§ **WHAT IS BEING ASKED**: Set down all the entries again, word for word.

§ **TASK INPUTS**:
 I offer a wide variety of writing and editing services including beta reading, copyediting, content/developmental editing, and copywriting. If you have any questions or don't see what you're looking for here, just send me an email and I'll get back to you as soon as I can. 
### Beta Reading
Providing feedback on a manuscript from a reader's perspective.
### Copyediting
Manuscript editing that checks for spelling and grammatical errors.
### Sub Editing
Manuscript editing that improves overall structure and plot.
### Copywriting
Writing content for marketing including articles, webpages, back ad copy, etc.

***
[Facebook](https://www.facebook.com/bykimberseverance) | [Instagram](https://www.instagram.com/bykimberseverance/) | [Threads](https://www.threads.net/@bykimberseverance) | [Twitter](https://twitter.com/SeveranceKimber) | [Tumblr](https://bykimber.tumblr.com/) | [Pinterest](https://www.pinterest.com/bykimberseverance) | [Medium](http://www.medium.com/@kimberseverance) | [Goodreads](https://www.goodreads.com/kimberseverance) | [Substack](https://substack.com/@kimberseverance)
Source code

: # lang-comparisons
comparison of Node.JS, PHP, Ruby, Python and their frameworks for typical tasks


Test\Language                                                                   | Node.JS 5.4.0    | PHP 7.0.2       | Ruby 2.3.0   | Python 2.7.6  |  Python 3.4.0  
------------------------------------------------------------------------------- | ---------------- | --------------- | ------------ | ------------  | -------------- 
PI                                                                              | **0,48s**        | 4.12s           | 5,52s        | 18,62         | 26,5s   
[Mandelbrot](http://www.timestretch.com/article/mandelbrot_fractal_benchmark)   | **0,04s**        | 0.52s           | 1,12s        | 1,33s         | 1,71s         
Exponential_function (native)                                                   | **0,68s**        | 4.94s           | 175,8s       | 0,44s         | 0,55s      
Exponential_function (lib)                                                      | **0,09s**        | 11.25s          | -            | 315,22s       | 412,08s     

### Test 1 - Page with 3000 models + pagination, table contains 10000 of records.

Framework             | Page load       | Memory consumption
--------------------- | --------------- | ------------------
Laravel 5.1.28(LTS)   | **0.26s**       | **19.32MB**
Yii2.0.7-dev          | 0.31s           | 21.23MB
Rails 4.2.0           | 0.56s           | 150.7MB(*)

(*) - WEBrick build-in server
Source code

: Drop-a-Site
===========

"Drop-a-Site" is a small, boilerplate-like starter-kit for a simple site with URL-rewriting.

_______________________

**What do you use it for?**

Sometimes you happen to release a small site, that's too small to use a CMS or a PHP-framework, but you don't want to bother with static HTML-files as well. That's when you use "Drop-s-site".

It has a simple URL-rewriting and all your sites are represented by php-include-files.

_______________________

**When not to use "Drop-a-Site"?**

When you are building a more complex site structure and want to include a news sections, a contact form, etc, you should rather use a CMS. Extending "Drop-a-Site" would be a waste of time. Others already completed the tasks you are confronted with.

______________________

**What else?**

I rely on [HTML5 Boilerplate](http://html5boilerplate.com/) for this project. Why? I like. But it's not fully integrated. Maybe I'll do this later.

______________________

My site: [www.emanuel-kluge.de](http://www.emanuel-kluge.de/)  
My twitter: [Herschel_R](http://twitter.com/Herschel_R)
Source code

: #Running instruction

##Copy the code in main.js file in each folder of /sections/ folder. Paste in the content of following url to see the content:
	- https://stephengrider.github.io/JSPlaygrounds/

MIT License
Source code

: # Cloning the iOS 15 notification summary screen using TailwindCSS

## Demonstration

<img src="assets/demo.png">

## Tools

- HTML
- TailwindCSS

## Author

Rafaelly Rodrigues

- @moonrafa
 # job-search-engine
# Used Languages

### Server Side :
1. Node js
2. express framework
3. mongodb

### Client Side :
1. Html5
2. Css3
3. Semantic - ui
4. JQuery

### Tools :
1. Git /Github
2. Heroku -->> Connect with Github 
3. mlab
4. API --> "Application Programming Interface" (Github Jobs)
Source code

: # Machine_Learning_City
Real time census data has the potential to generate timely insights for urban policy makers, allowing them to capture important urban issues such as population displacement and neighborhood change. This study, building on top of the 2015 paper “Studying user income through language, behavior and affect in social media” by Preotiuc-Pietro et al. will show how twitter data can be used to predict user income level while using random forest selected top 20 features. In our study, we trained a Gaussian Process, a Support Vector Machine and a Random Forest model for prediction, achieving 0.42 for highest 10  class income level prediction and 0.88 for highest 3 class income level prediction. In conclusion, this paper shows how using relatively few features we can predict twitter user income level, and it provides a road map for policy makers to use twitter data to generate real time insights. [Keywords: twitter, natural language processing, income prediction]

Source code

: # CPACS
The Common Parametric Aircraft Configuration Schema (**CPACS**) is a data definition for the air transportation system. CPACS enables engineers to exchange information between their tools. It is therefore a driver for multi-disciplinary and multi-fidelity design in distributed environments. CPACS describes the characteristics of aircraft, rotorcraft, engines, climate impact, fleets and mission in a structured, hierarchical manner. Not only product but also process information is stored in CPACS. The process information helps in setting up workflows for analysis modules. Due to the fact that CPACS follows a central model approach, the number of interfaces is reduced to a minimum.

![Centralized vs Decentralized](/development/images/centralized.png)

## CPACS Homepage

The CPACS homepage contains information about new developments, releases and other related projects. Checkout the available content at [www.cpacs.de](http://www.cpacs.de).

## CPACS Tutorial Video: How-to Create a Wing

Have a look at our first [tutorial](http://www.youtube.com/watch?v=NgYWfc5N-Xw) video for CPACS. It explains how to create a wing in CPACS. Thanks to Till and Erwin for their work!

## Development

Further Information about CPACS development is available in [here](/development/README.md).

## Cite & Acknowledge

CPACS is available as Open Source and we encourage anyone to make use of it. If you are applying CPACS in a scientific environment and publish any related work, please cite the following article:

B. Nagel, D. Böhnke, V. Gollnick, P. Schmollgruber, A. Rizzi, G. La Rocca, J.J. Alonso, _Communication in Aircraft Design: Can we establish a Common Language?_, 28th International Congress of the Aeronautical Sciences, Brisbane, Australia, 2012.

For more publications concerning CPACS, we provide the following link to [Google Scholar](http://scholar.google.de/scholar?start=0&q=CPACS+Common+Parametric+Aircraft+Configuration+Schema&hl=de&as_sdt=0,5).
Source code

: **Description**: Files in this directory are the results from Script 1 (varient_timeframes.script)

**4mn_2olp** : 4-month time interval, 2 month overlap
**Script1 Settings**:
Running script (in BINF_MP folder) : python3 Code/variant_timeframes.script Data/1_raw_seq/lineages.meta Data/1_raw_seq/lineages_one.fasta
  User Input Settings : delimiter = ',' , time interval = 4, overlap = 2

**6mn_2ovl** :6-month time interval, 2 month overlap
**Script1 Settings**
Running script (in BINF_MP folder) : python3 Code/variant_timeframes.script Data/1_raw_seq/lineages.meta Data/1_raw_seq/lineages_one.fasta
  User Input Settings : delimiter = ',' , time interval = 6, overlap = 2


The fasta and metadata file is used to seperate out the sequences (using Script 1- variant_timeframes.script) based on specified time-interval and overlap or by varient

§ **RESULT OF THE EXERCISE**:
 I offer a wide variety of writing and editing services including beta reading, copyediting, content/developmental editing, and copywriting. If you have any questions or don't see what you're looking for here, just send me an email and I'll get back to you as soon as I can. 
### Beta Reading
Providing feedback on a manuscript from a reader's perspective.
### Copyediting
Manuscript editing that checks for spelling and grammatical errors.
### Sub Editing
Manuscript editing that improves overall structure and plot.
### Copywriting
Writing content for marketing including articles, webpages, back ad copy, etc.

***
[Facebook](https://www.facebook.com/bykimberseverance) | [Instagram](https://www.instagram.com/bykimberseverance/) | [Threads](https://www.threads.net/@bykimberseverance) | [Twitter](https://twitter.com/SeveranceKimber) | [Tumblr](https://bykimber.tumblr.com/) | [Pinterest](https://www.pinterest.com/bykimberseverance) | [Medium](http://www.medium.com/@kimberseverance) | [Goodreads](https://www.goodreads.com/kimberseverance) | [Substack](https://substack.com/@kimberseverance)
Source code

: # lang-comparisons
comparison of Node.JS, PHP, Ruby, Python and their frameworks for typical tasks


Test\Language                                                                   | Node.JS 5.4.0    | PHP 7.0.2       | Ruby 2.3.0   | Python 2.7.6  |  Python 3.4.0  
------------------------------------------------------------------------------- | ---------------- | --------------- | ------------ | ------------  | -------------- 
PI                                                                              | **0,48s**        | 4.12s           | 5,52s        | 18,62         | 26,5s   
[Mandelbrot](http://www.timestretch.com/article/mandelbrot_fractal_benchmark)   | **0,04s**        | 0.52s           | 1,12s        | 1,33s         | 1,71s         
Exponential_function (native)                                                   | **0,68s**        | 4.94s           | 175,8s       | 0,44s         | 0,55s      
Exponential_function (lib)                                                      | **0,09s**        | 11.25s          | -            | 315,22s       | 412,08s     

### Test 1 - Page with 3000 models + pagination, table contains 10000 of records.

Framework             | Page load       | Memory consumption
--------------------- | --------------- | ------------------
Laravel 5.1.28(LTS)   | **0.26s**       | **19.32MB**
Yii2.0.7-dev          | 0.31s           | 21.23MB
Rails 4.2.0           | 0.56s           | 150.7MB(*)

(*) - WEBrick build-in server
Source code

: Drop-a-Site
===========

"Drop-a-Site" is a small, boilerplate-like starter-kit for a simple site with URL-rewriting.

_______________________

**What do you use it for?**

Sometimes you happen to release a small site, that's too small to use a CMS or a PHP-framework, but you don't want to bother with static HTML-files as well. That's when you use "Drop-s-site".

It has a simple URL-rewriting and all your sites are represented by php-include-files.

_______________________

**When not to use "Drop-a-Site"?**

When you are building a more complex site structure and want to include a news sections, a contact form, etc, you should rather use a CMS. Extending "Drop-a-Site" would be a waste of time. Others already completed the tasks you are confronted with.

______________________

**What else?**

I rely on [HTML5 Boilerplate](http://html5boilerplate.com/) for this project. Why? I like. But it's not fully integrated. Maybe I'll do this later.

______________________

My site: [www.emanuel-kluge.de](http://www.emanuel-kluge.de/)  
My twitter: [Herschel_R](http://twitter.com/Herschel_R)
Source code

: #Running instruction

##Copy the code in main.js file in each folder of /sections/ folder. Paste in the content of following url to see the content:
	- https://stephengrider.github.io/JSPlaygrounds/

MIT License
Source code

: # Cloning the iOS 15 notification summary screen using TailwindCSS

## Demonstration

<img src="assets/demo.png">

## Tools

- HTML
- TailwindCSS

## Author

Rafaelly Rodrigues

- @moonrafa
 # job-search-engine
# Used Languages

### Server Side :
1. Node js
2. express framework
3. mongodb

### Client Side :
1. Html5
2. Css3
3. Semantic - ui
4. JQuery

### Tools :
1. Git /Github
2. Heroku -->> Connect with Github 
3. mlab
4. API --> "Application Programming Interface" (Github Jobs)
Source code

: # Machine_Learning_City
Real time census data has the potential to generate timely insights for urban policy makers, allowing them to capture important urban issues such as population displacement and neighborhood change. This study, building on top of the 2015 paper “Studying user income through language, behavior and affect in social media” by Preotiuc-Pietro et al. will show how twitter data can be used to predict user income level while using random forest selected top 20 features. In our study, we trained a Gaussian Process, a Support Vector Machine and a Random Forest model for prediction, achieving 0.42 for highest 10  class income level prediction and 0.88 for highest 3 class income level prediction. In conclusion, this paper shows how using relatively few features we can predict twitter user income level, and it provides a road map for policy makers to use twitter data to generate real time insights. [Keywords: twitter, natural language processing, income prediction]

Source code

: # CPACS
The Common Parametric Aircraft Configuration Schema (**CPACS**) is a data definition for the air transportation system. CPACS enables engineers to exchange information between their tools. It is therefore a driver for multi-disciplinary and multi-fidelity design in distributed environments. CPACS describes the characteristics of aircraft, rotorcraft, engines, climate impact, fleets and mission in a structured, hierarchical manner. Not only product but also process information is stored in CPACS. The process information helps in setting up workflows for analysis modules. Due to the fact that CPACS follows a central model approach, the number of interfaces is reduced to a minimum.

![Centralized vs Decentralized](/development/images/centralized.png)

## CPACS Homepage

The CPACS homepage contains information about new developments, releases and other related projects. Checkout the available content at [www.cpacs.de](http://www.cpacs.de).

## CPACS Tutorial Video: How-to Create a Wing

Have a look at our first [tutorial](http://www.youtube.com/watch?v=NgYWfc5N-Xw) video for CPACS. It explains how to create a wing in CPACS. Thanks to Till and Erwin for their work!

## Development

Further Information about CPACS development is available in [here](/development/README.md).

## Cite & Acknowledge

CPACS is available as Open Source and we encourage anyone to make use of it. If you are applying CPACS in a scientific environment and publish any related work, please cite the following article:

B. Nagel, D. Böhnke, V. Gollnick, P. Schmollgruber, A. Rizzi, G. La Rocca, J.J. Alonso, _Communication in Aircraft Design: Can we establish a Common Language?_, 28th International Congress of the Aeronautical Sciences, Brisbane, Australia, 2012.

For more publications concerning CPACS, we provide the following link to [Google Scholar](http://scholar.google.de/scholar?start=0&q=CPACS+Common+Parametric+Aircraft+Configuration+Schema&hl=de&as_sdt=0,5).
Source code

: **Description**: Files in this directory are the results from Script 1 (varient_timeframes.script)

**4mn_2olp** : 4-month time interval, 2 month overlap
**Script1 Settings**:
Running script (in BINF_MP folder) : python3 Code/variant_timeframes.script Data/1_raw_seq/lineages.meta Data/1_raw_seq/lineages_one.fasta
  User Input Settings : delimiter = ',' , time interval = 4, overlap = 2

**6mn_2ovl** :6-month time interval, 2 month overlap
**Script1 Settings**
Running script (in BINF_MP folder) : python3 Code/variant_timeframes.script Data/1_raw_seq/lineages.meta Data/1_raw_seq/lineages_one.fasta
  User Input Settings : delimiter = ',' , time interval = 6, overlap = 2


The fasta and metadata file is used to seperate out the sequences (using Script 1- variant_timeframes.script) based on specified time-interval and overlap or by varient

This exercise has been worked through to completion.